How he had loved watching her paint, watching the deep concentration she applied to her art. She would cut out the world from inside her head so all that remained was her and the canvas that became an extension of herself. If he was home, he would bring his laptop to the studio and work while she painted. For the most part she would be oblivious to his presence, but every now and then she would turn her head and bestow him a beaming smile that left him in no doubt how happy she was to have him there with her.

Even before she disappeared he had missed those times, but the running of the casinos and nightclubs had taken him away from home more frequently than he would have liked, especially in the evenings.

‘I like what you’ve done to your hair.’

She stilled and raised her eyes. ‘I thought you would hate it.’

‘Is that why you cut it so short? To spite me?’

‘Partly. Mostly it was to make it harder for you or anyone searching to recognise me. Every time I moved on I would cut a little more off and change the colour.’

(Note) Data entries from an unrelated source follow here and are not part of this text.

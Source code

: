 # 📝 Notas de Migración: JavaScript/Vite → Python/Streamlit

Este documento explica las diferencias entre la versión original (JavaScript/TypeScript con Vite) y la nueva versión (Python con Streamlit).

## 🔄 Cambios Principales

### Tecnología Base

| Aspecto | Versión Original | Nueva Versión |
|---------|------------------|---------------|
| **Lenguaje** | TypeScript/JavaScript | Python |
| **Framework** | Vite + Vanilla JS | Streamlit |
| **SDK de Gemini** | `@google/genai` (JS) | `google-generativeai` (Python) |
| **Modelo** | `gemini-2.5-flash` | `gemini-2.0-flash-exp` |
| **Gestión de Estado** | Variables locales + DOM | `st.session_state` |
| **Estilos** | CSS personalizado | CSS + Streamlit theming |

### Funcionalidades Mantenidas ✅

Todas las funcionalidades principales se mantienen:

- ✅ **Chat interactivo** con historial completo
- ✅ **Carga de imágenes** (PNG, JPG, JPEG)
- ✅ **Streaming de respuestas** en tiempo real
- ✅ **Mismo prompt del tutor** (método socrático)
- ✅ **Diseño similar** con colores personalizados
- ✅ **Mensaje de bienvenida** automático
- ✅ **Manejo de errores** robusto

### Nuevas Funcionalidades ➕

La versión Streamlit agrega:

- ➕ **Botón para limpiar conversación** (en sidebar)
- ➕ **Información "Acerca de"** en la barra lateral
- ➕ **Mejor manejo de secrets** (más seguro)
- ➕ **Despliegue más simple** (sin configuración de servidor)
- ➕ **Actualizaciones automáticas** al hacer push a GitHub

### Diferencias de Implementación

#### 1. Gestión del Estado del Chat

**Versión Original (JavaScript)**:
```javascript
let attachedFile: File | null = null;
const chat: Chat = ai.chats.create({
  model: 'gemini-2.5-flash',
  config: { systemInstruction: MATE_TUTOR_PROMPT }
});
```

‘It’s just as well I found you when I did or you would have ended up looking like a Tibetan monk.’

She laughed, but it sounded forced. ‘Yes. I might have ended up in a proper working monastery. You would never have found me then.’

‘Probably not.’ He expelled a breath. There was something incredibly soothing about the way she tended him, her fingers gentle and unrushed. He closed his eyes as he felt the now familiar hardening in his groin.